Harry S. Hutchins Jr. says
October 18, 2024 at 12:36 pmMy name is Harry S. Hutchins Jr, and I am the co-author of Charleston Slave Hire Badges, 1783-1865. My collection of 146 badges, largest in the world at this present time, was sold to The Smithsonian African-American Museum in 2020. The Smithsonian’s press release just came out this June, 2024 and the collection can be viewed virtually.
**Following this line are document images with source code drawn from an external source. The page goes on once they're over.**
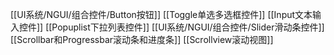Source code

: [[UI系统/NGUI/组合控件/Button按钮]]
[[Toggle单选多选框控件]]
[[Input文本输入控件]]
[[Popuplist下拉列表控件]]
[[UI系统/NGUI/组合控件/Slider滑动条控件]]
[[Scrollbar和Progressbar滚动条和进度条]]
[[Scrollview滚动视图]]
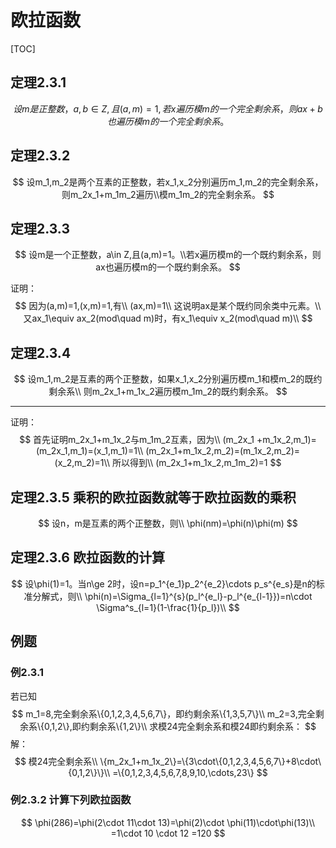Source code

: # 欧拉函数



[TOC]

## 定理2.3.1

$$
设m是正整数，a,b\in Z,且(a,m)=1,若x遍历模m的一个完全剩余系，则ax+b也遍历模m的一个完全剩余系。
$$

## 定理2.3.2

$$
设m_1,m_2是两个互素的正整数，若x_1,x_2分别遍历m_1,m_2的完全剩余系，则m_2x_1+m_1m_2遍历\\模m_1m_2的完全剩余系。
$$

## 定理2.3.3

$$
设m是一个正整数，a\in Z,且(a,m)=1。\\若x遍历模m的一个既约剩余系，则ax也遍历模m的一个既约剩余系。
$$

证明：
$$
因为(a,m)=1,(x,m)=1,有\\
(ax,m)=1\\
这说明ax是某个既约同余类中元素。\\
又ax_1\equiv ax_2(mod\quad m)时，有x_1\equiv x_2(mod\quad m)\\
$$

## 定理2.3.4 

$$
设m_1,m_2是互素的两个正整数，如果x_1,x_2分别遍历模m_1和模m_2的既约剩余系\\
则m_2x_1+m_1x_2遍历模m_1m_2的既约剩余系。
$$

---

证明：
$$
首先证明m_2x_1+m_1x_2与m_1m_2互素，因为\\
(m_2x_1 +m_1x_2,m_1)=(m_2x_1,m_1)=(x_1,m_1)=1\\
(m_2x_1+m_1x_2,m_2)=(m_1x_2,m_2)=(x_2,m_2)=1\\
所以得到\\
(m_2x_1+m_1x_2,m_1m_2)=1
$$

## 定理2.3.5 乘积的欧拉函数就等于欧拉函数的乘积

$$
设n，m是互素的两个正整数，则\\
\phi(nm)=\phi(n)\phi(m)
$$

## 定理2.3.6 欧拉函数的计算

$$
设\phi(1)=1。当n\ge 2时，设n=p_1^{e_1}p_2^{e_2}\cdots p_s^{e_s}是n的标准分解式，则\\
\phi(n)=\Sigma_{l=1}^{s}(p_l^{e_l}-p_l^{e_{l-1}})=n\cdot \Sigma^s_{l=1}(1-\frac{1}{p_l})\\
$$



## 例题

### 例2.3.1 

若已知
$$
m_1=8,完全剩余系\{0,1,2,3,4,5,6,7\}，即约剩余系\{1,3,5,7\}\\
m_2=3,完全剩余系\{0,1,2\},即约剩余系\{1,2\}\\
求模24完全剩余系和模24即约剩余系：
$$
解：
$$
模24完全剩余系\\
\{m_2x_1+m_1x_2\}=\{3\cdot\{0,1,2,3,4,5,6,7\}+8\cdot\{0,1,2\}\}\\
=\{0,1,2,3,4,5,6,7,8,9,10,\cdots,23\}
$$

### 例2.3.2 计算下列欧拉函数

$$
\phi(286)=\phi(2\cdot 11\cdot 13)=\phi(2)\cdot \phi(11)\cdot\phi(13)\\
=1\cdot 10 \cdot 12 =120
$$

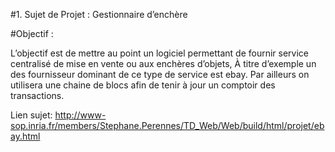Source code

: #1. Sujet de Projet : Gestionnaire d’enchère

#Objectif :

L’objectif est de mettre au point un logiciel permettant de fournir service centralisé de mise en vente ou aux enchères d’objets, À titre d’exemple un des fournisseur dominant de ce type de service est ebay. Par ailleurs on utilisera une chaine de blocs afin de tenir à jour un comptoir des transactions.

Lien sujet: http://www-sop.inria.fr/members/Stephane.Perennes/TD_Web/Web/build/html/projet/ebay.html
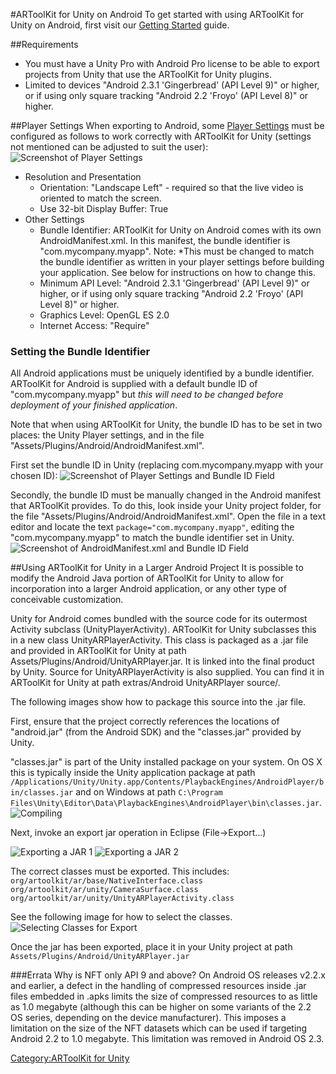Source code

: #ARToolKit for Unity on Android
To get started with using ARToolKit for Unity on Android, first visit our [Getting Started][unity_getting_started] guide.

##Requirements
-   You must have a Unity Pro with Android Pro license to be able to export projects from Unity that use the ARToolKit for Unity plugins.
-   Limited to devices "Android 2.3.1 'Gingerbread' (API Level 9)" or higher, or if using only square tracking "Android 2.2 'Froyo' (API Level 8)" or higher.

##Player Settings
When exporting to Android, some [Player Settings][android_player_settings] must be configured as follows to work correctly with ARToolKit for Unity (settings not mentioned can be adjusted to suit the user):
![Screenshot of Player Settings][player_settings]

-   Resolution and Presentation
    -   Orientation: "Landscape Left" - required so that the live video is oriented to match the screen.
    -   Use 32-bit Display Buffer: True
-   Other Settings
    -   Bundle Identifier: ARToolKit for Unity on Android comes with its own AndroidManifest.xml. In this manifest, the bundle identifier is "com.mycompany.myapp". Note: *This must be changed to match the bundle identifier as written in your player settings before building your application. See below for instructions on how to change this.
    -   Minimum API Level: "Android 2.3.1 'Gingerbread' (API Level 9)" or higher, or if using only square tracking "Android 2.2 'Froyo' (API Level 8)" or higher.
    -   Graphics Level: OpenGL ES 2.0
    -   Internet Access: "Require"

### Setting the Bundle Identifier
All Android applications must be uniquely identified by a bundle identifier. ARToolKit for Android is supplied with a default bundle ID of "com.mycompany.myapp" but *this will need to be changed before deployment of your finished application*.

Note that when using ARToolKit for Unity, the bundle ID has to be set in two places: the Unity Player settings, and in the file "Assets/Plugins/Android/AndroidManifest.xml".

First set the bundle ID in Unity (replacing com.mycompany.myapp with your chosen ID):
![Screenshot of Player Settings and Bundle ID Field][player_settings_id]

Secondly, the bundle ID must be manually changed in the Android manifest that ARToolKit provides. To do this, look inside your Unity project folder, for the file "Assets/Plugins/Android/AndroidManifest.xml". Open the file in a text editor and locate the text `package="com.mycompany.myapp"`, editing the "com.mycompany.myapp" to match the bundle identifier set in Unity.
![Screenshot of AndroidManifest.xml and Bundle ID Field][android_manifest_id]

##Using ARToolKit for Unity in a Larger Android Project
It is possible to modify the Android Java portion of ARToolKit for Unity to allow for incorporation into a larger Android application, or any other type of conceivable customization.

Unity for Android comes bundled with the source code for its outermost Activity subclass (UnityPlayerActivity). ARToolKit for Unity subclasses this in a new class UnityARPlayerActivity. This class is packaged as a .jar file and provided in ARToolKit for Unity at path Assets/Plugins/Android/UnityARPlayer.jar. It is linked into the final product by Unity. Source for UnityARPlayerActivity is also supplied. You can find it in ARToolKit for Unity at path extras/Android UnityARPlayer source/.

The following images show how to package this source into the .jar file.

First, ensure that the project correctly references the locations of "android.jar" (from the Android SDK) and the "classes.jar" provided by Unity.

"classes.jar" is part of the Unity installed package on your system. On OS X this is typically inside the Unity application package at path
`/Applications/Unity/Unity.app/Contents/PlaybackEngines/AndroidPlayer/bin/classes.jar`
and on Windows at path
`C:\Program Files\Unity\Editor\Data\PlaybackEngines\AndroidPlayer\bin\classes.jar`.
![Compiling][compile_setup]

Next, invoke an export jar operation in Eclipse (File-\>Export...)

![Exporting a JAR 1][unity_export_1]
![Exporting a JAR 2][unity_export_2]

The correct classes must be exported. This includes:
`org/artoolkit/ar/base/NativeInterface.class
org/artoolkit/ar/unity/CameraSurface.class
org/artoolkit/ar/unity/UnityARPlayerActivity.class`

See the following image for how to select the classes.
![Selecting Classes for Export][unity_export_3]

Once the jar has been exported, place it in your Unity project at path `Assets/Plugins/Android/UnityARPlayer.jar`

###Errata
Why is NFT only API 9 and above? On Android OS releases v2.2.x and earlier, a defect in the handling of compressed resources inside .jar files embedded in .apks limits the size of compressed resources to as little as 1.0 megabyte (although this can be higher on some variants of the 2.2 OS series, depending on the device manufacturer). This imposes a limitation on the size of the NFT datasets which can be used if targeting Android 2.2 to 1.0 megabyte. This limitation was removed in Android OS 2.3.

[unity_getting_started]: Unity:unity_getting_started
[android_player_settings]:http://docs.unity3d.com/Manual/class-PlayerSettingsAndroid.html "Unity - Manual: Android Player Settings"
[player_settings]:/File:Unity_Player_settings_menu.png "wikilink"
[player_settings_id]:/File:Unity_Player_settings_Android_bundle_ID.png "wikilink"
[android_manifest_id]:/File:ARToolKit_for_Unity_Android_manifest_bundle_ID.png "wikilink"
[compile_setup]:/File:UnityARPlayer_compile_setup.png "wikilink"
[unity_export_1]:/File:UnityARPlayer_export_1.png "wikilink"
[unity_export_2]:/File:UnityARPlayer_export_2.png "wikilink"
[unity_export_3]:/File:UnityARPlayer_export_3.png "wikilink"

[Category:ARToolKit for Unity](/Category:ARToolKit_for_Unity "wikilink")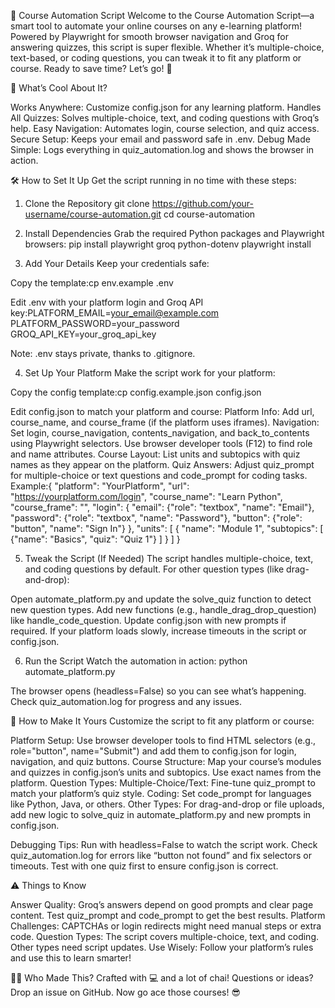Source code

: 🎯 Course Automation Script
Welcome to the Course Automation Script—a smart tool to automate your online courses on any e-learning platform! Powered by Playwright for smooth browser navigation and Groq for answering quizzes, this script is super flexible. Whether it’s multiple-choice, text-based, or coding questions, you can tweak it to fit any platform or course. Ready to save time? Let’s go! 🚀

🌟 What’s Cool About It?

Works Anywhere: Customize config.json for any learning platform.
Handles All Quizzes: Solves multiple-choice, text, and coding questions with Groq’s help.
Easy Navigation: Automates login, course selection, and quiz access.
Secure Setup: Keeps your email and password safe in .env.
Debug Made Simple: Logs everything in quiz_automation.log and shows the browser in action.


🛠️ How to Set It Up
Get the script running in no time with these steps:
1. Clone the Repository
git clone https://github.com/your-username/course-automation.git
cd course-automation

2. Install Dependencies
Grab the required Python packages and Playwright browsers:
pip install playwright groq python-dotenv
playwright install

3. Add Your Details
Keep your credentials safe:

Copy the template:cp env.example .env


Edit .env with your platform login and Groq API key:PLATFORM_EMAIL=your_email@example.com
PLATFORM_PASSWORD=your_password
GROQ_API_KEY=your_groq_api_key

Note: .env stays private, thanks to .gitignore.

4. Set Up Your Platform
Make the script work for your platform:

Copy the config template:cp config.example.json config.json


Edit config.json to match your platform and course:
Platform Info: Add url, course_name, and course_frame (if the platform uses iframes).
Navigation: Set login, course_navigation, contents_navigation, and back_to_contents using Playwright selectors. Use browser developer tools (F12) to find role and name attributes.
Course Layout: List units and subtopics with quiz names as they appear on the platform.
Quiz Answers: Adjust quiz_prompt for multiple-choice or text questions and code_prompt for coding tasks.
Example:{
  "platform": "YourPlatform",
  "url": "https://yourplatform.com/login",
  "course_name": "Learn Python",
  "course_frame": "",
  "login": {
    "email": {"role": "textbox", "name": "Email"},
    "password": {"role": "textbox", "name": "Password"},
    "button": {"role": "button", "name": "Sign In"}
  },
  "units": [
    {
      "name": "Module 1",
      "subtopics": [
        {"name": "Basics", "quiz": "Quiz 1"}
      ]
    }
  ]
}





5. Tweak the Script (If Needed)
The script handles multiple-choice, text, and coding questions by default. For other question types (like drag-and-drop):

Open automate_platform.py and update the solve_quiz function to detect new question types.
Add new functions (e.g., handle_drag_drop_question) like handle_code_question.
Update config.json with new prompts if required.
If your platform loads slowly, increase timeouts in the script or config.json.

6. Run the Script
Watch the automation in action:
python automate_platform.py


The browser opens (headless=False) so you can see what’s happening.
Check quiz_automation.log for progress and any issues.


🔧 How to Make It Yours
Customize the script to fit any platform or course:

Platform Setup: Use browser developer tools to find HTML selectors (e.g., role="button", name="Submit") and add them to config.json for login, navigation, and quiz buttons.
Course Structure: Map your course’s modules and quizzes in config.json’s units and subtopics. Use exact names from the platform.
Question Types:
Multiple-Choice/Text: Fine-tune quiz_prompt to match your platform’s quiz style.
Coding: Set code_prompt for languages like Python, Java, or others.
Other Types: For drag-and-drop or file uploads, add new logic to solve_quiz in automate_platform.py and new prompts in config.json.


Debugging Tips:
Run with headless=False to watch the script work.
Check quiz_automation.log for errors like “button not found” and fix selectors or timeouts.
Test with one quiz first to ensure config.json is correct.




⚠️ Things to Know

Answer Quality: Groq’s answers depend on good prompts and clear page content. Test quiz_prompt and code_prompt to get the best results.
Platform Challenges: CAPTCHAs or login redirects might need manual steps or extra code.
Question Types: The script covers multiple-choice, text, and coding. Other types need script updates.
Use Wisely: Follow your platform’s rules and use this to learn smarter!


👨‍💻 Who Made This?
Crafted with 💻 and a lot of chai! Questions or ideas? Drop an issue on GitHub. Now go ace those courses! 😎
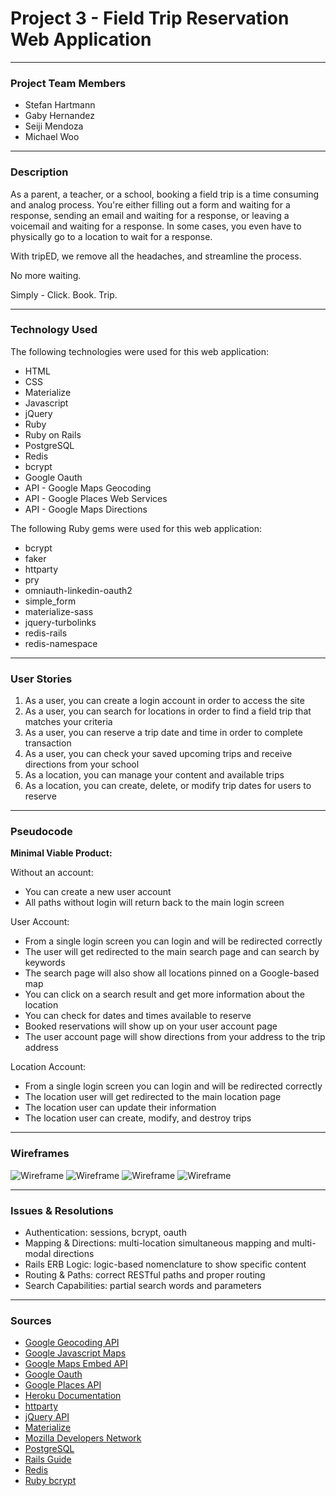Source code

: # Project 3 - Field Trip Reservation Web Application

---

### Project Team Members

* Stefan Hartmann
* Gaby Hernandez
* Seiji Mendoza
* Michael Woo

___

### Description
As a parent, a teacher, or a school, booking a field trip is a time consuming and analog process. You're either filling out a form and waiting for a response, sending an email and waiting for a response, or leaving a voicemail and waiting for a response. In some cases, you even have to physically go to a location to wait for a response.

With tripED, we remove all the headaches, and streamline the process. 

No more waiting. 

Simply - Click. Book. Trip.

---

### Technology Used
The following technologies were used for this web application:

* HTML
* CSS
* Materialize
* Javascript
* jQuery
* Ruby
* Ruby on Rails
* PostgreSQL 
* Redis
* bcrypt
* Google Oauth
* API - Google Maps Geocoding 
* API - Google Places Web Services
* API - Google Maps Directions

The following Ruby gems were used for this web application:

* bcrypt
* faker
* httparty
* pry
* omniauth-linkedin-oauth2
* simple_form
* materialize-sass
* jquery-turbolinks
* redis-rails
* redis-namespace

---

### User Stories
1. As a user, you can create a login account in order to access the site
2. As a user, you can search for locations in order to find a field trip that matches your criteria
3. As a user, you can reserve a trip date and time in order to complete transaction
4. As a user, you can check your saved upcoming trips and receive directions from your school
5. As a location, you can manage your content and available trips
6. As a location, you can create, delete, or modify trip dates for users to reserve

---

### Pseudocode
**Minimal Viable Product:**

Without an account:

* You can create a new user account
* All paths without login will return back to the main login screen

User Account:

* From a single login screen you can login and will be redirected correctly
* The user will get redirected to the main search page and can search by keywords
* The search page will also show all locations pinned on a Google-based map
* You can click on a search result and get more information about the location
* You can check for dates and times available to reserve
* Booked reservations will show up on your user account page
* The user account page will show directions from your address to the trip address

Location Account:

* From a single login screen you can login and will be redirected correctly
* The location user will get redirected to the main location page
* The location user can update their information
* The location user can create, modify, and destroy trips 

---

### Wireframes

![Wireframe](http://i.imgur.com/s0uPxVG.png)
![Wireframe](http://i.imgur.com/TGA3f4D.png)
![Wireframe](http://i.imgur.com/ih02LWS.png)
![Wireframe](http://i.imgur.com/flvlZ5B.png)

---

### Issues & Resolutions

* Authentication: sessions, bcrypt, oauth
* Mapping & Directions: multi-location simultaneous mapping and multi-modal directions
* Rails ERB Logic: logic-based nomenclature to show specific content
* Routing & Paths: correct RESTful paths and proper routing
* Search Capabilities: partial search words and parameters

---

### Sources

* [Google Geocoding API](https://developers.google.com/maps/documentation/javascript/geocoding)
* [Google Javascript Maps](https://developers.google.com/maps/documentation/javascript/)
* [Google Maps Embed API](https://developers.google.com/maps/documentation/embed/)
* [Google Oauth](https://developers.google.com/identity/protocols/OAuth2)
* [Google Places API](https://developers.google.com/places/)
* [Heroku Documentation](https://devcenter.heroku.com/)
* [httparty](https://github.com/jnunemaker/httparty)
* [jQuery API](http://api.jquery.com/)
* [Materialize](http://materializecss.com/)
* [Mozilla Developers Network](https://developer.mozilla.org/en-US/docs/Web/JavaScript)
* [PostgreSQL](https://www.postgresql.org/docs/)
* [Rails Guide](http://guides.rubyonrails.org/)
* [Redis](https://github.com/redis-store/redis-rails)
* [Ruby bcrypt](https://github.com/codahale/bcrypt-ruby)

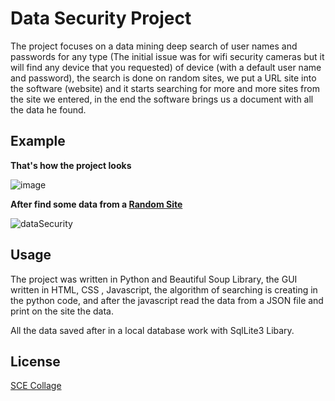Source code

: # Data Security Project

The project focuses on a data mining deep search of user names and passwords for any type (The initial issue was for wifi security cameras but it will find any device that you requested) of device (with a default user name and password),
the search is done on random sites, we put a URL site into the software (website) and it starts searching for more and more sites from the site we entered,
in the end the software brings us a document with all the data he found.
## Example

**That's how the project looks**

![image](https://user-images.githubusercontent.com/33221427/70856030-4015d600-1edd-11ea-9c9f-d7f2efd9d46a.png)

**After find some data from a [Random Site](https://www.a1securitycameras.com/technical-support/default-username-passwords-ip-addresses-for-surveillance-cameras/)**

![dataSecurity](https://user-images.githubusercontent.com/33221427/70856039-5facfe80-1edd-11ea-9da3-261dff775702.gif)
## Usage
The project was written in Python and Beautiful Soup Library, the GUI written in HTML, CSS , Javascript, the algorithm of searching is creating in the python code, and after the javascript read the data from a JSON file and print on the site the data.

All the data saved after in a local database work with SqlLite3 Libary.

## License
[SCE Collage](https://www.sce.ac.il/)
There was an auction in May of this year, 2024 that offered nine Charleston Slave badges and one Charleston Freeman’s badge both of which came from J. Doyle’s Collection. I can 100 percent verify that the Charleston Slave badges are authentic. However, I can not do the same for the Charleston Freeman’s badge. My scholarly research so far on the Charleston Freeman’s badge has many facets of concern. My research so far has proven Mr. Edmund P. Sullivan to be a fantastic caretaker of this collection. It would have been my honor and privilege to have met him. I feel like my research on this issue could be more complete if I can talk with Mark or a family member.